Share your dilemmas and get honest opinions from other Mumsnetters.

Aibu to put my DD in nursery full time?

59 replies

Tippee · 10/06/2013 13:33

I will be going back to work next month for 4 days per week. My dd will be 9 months old and will be going to nursery 4 days per week. I don't have any family around apart from my DH and his mother, father and sister.

I have heard through the grapevine that my mil is annoyed that my Dd is going to nursery. I have heard that she wants to take care of her.

I thought I'd make a post on here so I can get some honest advice.

I will cut to the point and I'm sure I am going to get some harsh get a grip comments but I can take it so please be honest as I need to sort my head out very soon.

Basically me and mil aren't close. She is a bit patronising, and a bit interfering and doesn't listen to what I have to say about DD. She goes on how she thinks she knows my dd more than me, annoying. When DD is hungry she always touches her lips and makes a sound I can read her like a book and mil always says that she's not and won't have it any other way. When I had DD she just interfered, I addressed things in the moment very calmly which I just don't know how I did as I was a hormonal wreck! Mil would get stroppy with me which I thought was very rude. DH cleared things up and now our relationship is a bit strained as she is quite a huffy person.

I always ask mil & fil to stay longer when she visits us so she can spend time with DD (she only lives round the corner) but she doesn't stay more than half an hour which is a shame. I always make an effort and talk to her I just think she doesn't like me as she is the type of person who hates being told what to do and simply doesn't like asking when she wants to do something with DD ie if Dd is asleep I don't want her woken, I would prefer mil to ask. If i have just settled Dd and mil has come round i do ask to please leave her as i have just got DD settled. This is rare but I like to put my foot down as its not fair on DD, sometimes dd just likes to sit in her chair if she doesn't want to play. Mil doesn't like being told to leave her alone and I do explain why. Once dd gets upset it is hard to settle her.

I always encourage mil to spend more time when she is here so I know I'm not making her feel unwelcome she just doesn't like how I have a few rules. And I know I haven't put these rules across rudely.

So it never occurred to me to ask mil if she wanted to provide childcare. To be honest I don't want her to provide childcare - maybe in the future but not at this time. There is also another issue is my sil she has NO boundaries and tries to compete for DD attention with me that I find odd and irritating. Sil has no children (I don't think she can have any which is a shame) so she goes on about doing firsts with my DD and I have also heard that she wants to look after DD one day a week. Without talking to me first.

I just DON'T feel comfortable. Both of them have no boundaries. I'm going to find it hard going back to work and all I will get from sil is 'look what I did with DD' ' I bought her first blah blah' I just feel that she will be playing mummy to my daughter - I have to be honest that I will feel jealous going to work and collecting DD and sil will be rubbing it in my face she is the last person I want looking after my dd. plus she was mean to me when I was pregnant - I think she was jealous, she was calling me fat and was a bit off with me. And when I fell pregnant the first time I miscarried and she said oh well at least you got pregnant - so heartless! I was absolutely devastated and that's all she could say to me? I haven't liked her for the past two years. I just get on to keep the peace.

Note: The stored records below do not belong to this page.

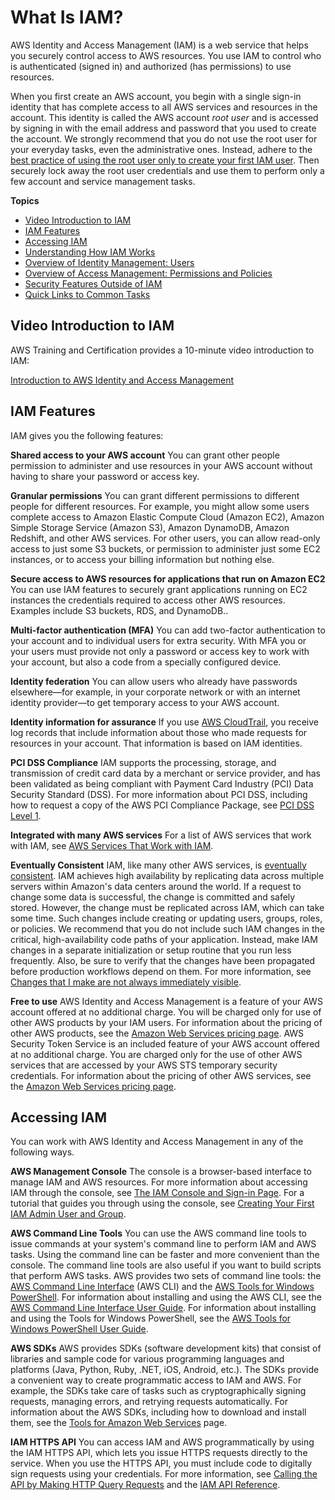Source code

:# What Is IAM?<a name="introduction"></a>

AWS Identity and Access Management \(IAM\) is a web service that helps you securely control access to AWS resources\. You use IAM to control who is authenticated \(signed in\) and authorized \(has permissions\) to use resources\.

 When you first create an AWS account, you begin with a single sign\-in identity that has complete access to all AWS services and resources in the account\. This identity is called the AWS account *root user* and is accessed by signing in with the email address and password that you used to create the account\. We strongly recommend that you do not use the root user for your everyday tasks, even the administrative ones\. Instead, adhere to the [best practice of using the root user only to create your first IAM user](http://docs.aws.amazon.com/IAM/latest/UserGuide/best-practices.html#create-iam-users)\. Then securely lock away the root user credentials and use them to perform only a few account and service management tasks\.

**Topics**
+ [Video Introduction to IAM](#intro-video)
+ [IAM Features](#intro-features)
+ [Accessing IAM](#intro-accessing)
+ [Understanding How IAM Works](intro-structure.md)
+ [Overview of Identity Management: Users](introduction_identity-management.md)
+ [Overview of Access Management: Permissions and Policies](introduction_access-management.md)
+ [Security Features Outside of IAM](introduction_security-outside-iam.md)
+ [Quick Links to Common Tasks](introduction_quick-links-common-tasks.md)

## Video Introduction to IAM<a name="intro-video"></a>

AWS Training and Certification provides a 10\-minute video introduction to IAM:

[Introduction to AWS Identity and Access Management](https://www.aws.training/learningobject/video?id=16448)

## IAM Features<a name="intro-features"></a>

IAM gives you the following features:

**Shared access to your AWS account**
You can grant other people permission to administer and use resources in your AWS account without having to share your password or access key\.

**Granular permissions**
You can grant different permissions to different people for different resources\. For example, you might allow some users complete access to Amazon Elastic Compute Cloud \(Amazon EC2\), Amazon Simple Storage Service \(Amazon S3\), Amazon DynamoDB, Amazon Redshift, and other AWS services\. For other users, you can allow read\-only access to just some S3 buckets, or permission to administer just some EC2 instances, or to access your billing information but nothing else\.

**Secure access to AWS resources for applications that run on Amazon EC2**
You can use IAM features to securely grant applications running on EC2 instances the credentials required to access other AWS resources\. Examples include S3 buckets, RDS, and DynamoDB.\.

**Multi\-factor authentication \(MFA\)**
You can add two\-factor authentication to your account and to individual users for extra security\. With MFA you or your users must provide not only a password or access key to work with your account, but also a code from a specially configured device\.

**Identity federation**
You can allow users who already have passwords elsewhere—for example, in your corporate network or with an internet identity provider—to get temporary access to your AWS account\.

**Identity information for assurance**
If you use [AWS CloudTrail](https://aws.amazon.com/cloudtrail/), you receive log records that include information about those who made requests for resources in your account\. That information is based on IAM identities\.

**PCI DSS Compliance**
IAM supports the processing, storage, and transmission of credit card data by a merchant or service provider, and has been validated as being compliant with Payment Card Industry \(PCI\) Data Security Standard \(DSS\)\. For more information about PCI DSS, including how to request a copy of the AWS PCI Compliance Package, see [PCI DSS Level 1](https://aws.amazon.com/compliance/pci-dss-level-1-faqs/)\.

**Integrated with many AWS services**
For a list of AWS services that work with IAM, see [AWS Services That Work with IAM](reference_aws-services-that-work-with-iam.md)\.

**Eventually Consistent**
IAM, like many other AWS services, is [eventually consistent](https://wikipedia.org/wiki/Eventual_consistency)\. IAM achieves high availability by replicating data across multiple servers within Amazon's data centers around the world\. If a request to change some data is successful, the change is committed and safely stored\. However, the change must be replicated across IAM, which can take some time\. Such changes include creating or updating users, groups, roles, or policies\. We recommend that you do not include such IAM changes in the critical, high\-availability code paths of your application\. Instead, make IAM changes in a separate initialization or setup routine that you run less frequently\. Also, be sure to verify that the changes have been propagated before production workflows depend on them\. For more information, see [Changes that I make are not always immediately visible](troubleshoot_general.md#troubleshoot_general_eventual-consistency)\.

**Free to use**
AWS Identity and Access Management is a feature of your AWS account offered at no additional charge\. You will be charged only for use of other AWS products by your IAM users\. For information about the pricing of other AWS products, see the [Amazon Web Services pricing page](https://aws.amazon.com/pricing/)\.
AWS Security Token Service is an included feature of your AWS account offered at no additional charge\. You are charged only for the use of other AWS services that are accessed by your AWS STS temporary security credentials\. For information about the pricing of other AWS services, see the [Amazon Web Services pricing page](http://aws.amazon.com/pricing/)\.

## Accessing IAM<a name="intro-accessing"></a>

You can work with AWS Identity and Access Management in any of the following ways\.

**AWS Management Console**
The console is a browser\-based interface to manage IAM and AWS resources\. For more information about accessing IAM through the console, see [The IAM Console and Sign\-in Page](console.md)\. For a tutorial that guides you through using the console, see [Creating Your First IAM Admin User and Group](getting-started_create-admin-group.md)\.

**AWS Command Line Tools**
You can use the AWS command line tools to issue commands at your system's command line to perform IAM and AWS tasks\. Using the command line can be faster and more convenient than the console\. The command line tools are also useful if you want to build scripts that perform AWS tasks\.
AWS provides two sets of command line tools: the [AWS Command Line Interface](https://aws.amazon.com/cli/) \(AWS CLI\) and the [AWS Tools for Windows PowerShell](https://aws.amazon.com/powershell/)\. For information about installing and using the AWS CLI, see the [AWS Command Line Interface User Guide](http://docs.aws.amazon.com/cli/latest/userguide/)\. For information about installing and using the Tools for Windows PowerShell, see the [AWS Tools for Windows PowerShell User Guide](http://docs.aws.amazon.com/powershell/latest/userguide/)\.

**AWS SDKs**
AWS provides SDKs \(software development kits\) that consist of libraries and sample code for various programming languages and platforms \(Java, Python, Ruby, \.NET, iOS, Android, etc\.\)\. The SDKs provide a convenient way to create programmatic access to IAM and AWS\. For example, the SDKs take care of tasks such as cryptographically signing requests, managing errors, and retrying requests automatically\. For information about the AWS SDKs, including how to download and install them, see the [Tools for Amazon Web Services](https://aws.amazon.com/tools/) page\.

**IAM HTTPS API**
You can access IAM and AWS programmatically by using the IAM HTTPS API, which lets you issue HTTPS requests directly to the service\. When you use the HTTPS API, you must include code to digitally sign requests using your credentials\. For more information, see [Calling the API by Making HTTP Query Requests](programming.md) and the [IAM API Reference](http://docs.aws.amazon.com/IAM/latest/APIReference/)\.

If I eventually let my mil look after DD then she will pawn my dd off to my sil ewwww! DH said that mil said that if she provides childcare then she will let sil get involved. This just pissed me off. What so she can have a chance to play mummy to my daughter. All these discussions happen when im not there. It just seriously pisses me off and gets my back up.

I don't like mil or sil much they are extremely pushy, want their own way type of people. I can handle them even though I don't like them much I wouldn't limit the amount of time they wish to spend with Dd but I'm not ok with childcare.

I do feel like I am being unreasonable but I can't help feelings that I have.

I just wished mil and sil were a bit different.

Do I just keep DD nursery days as they are? Or do I just let myself go let let mil do childcare and bit the bullet? I need to seriously sort my head out. My friend said that they would get offended, but isn't it my decision?

OP posts:
Rowanred · 10/06/2013 13:37

Woah. I wouldn't let them look after her either, sounds like trouble waiting to happen!

She will love nursery and at least you can be sure the nursery staff will follow your wishes!

BettySwollocksandaCrustyRack · 10/06/2013 13:39

I would def put her in the nurseryand not with MIL - that would be asking for trouble!!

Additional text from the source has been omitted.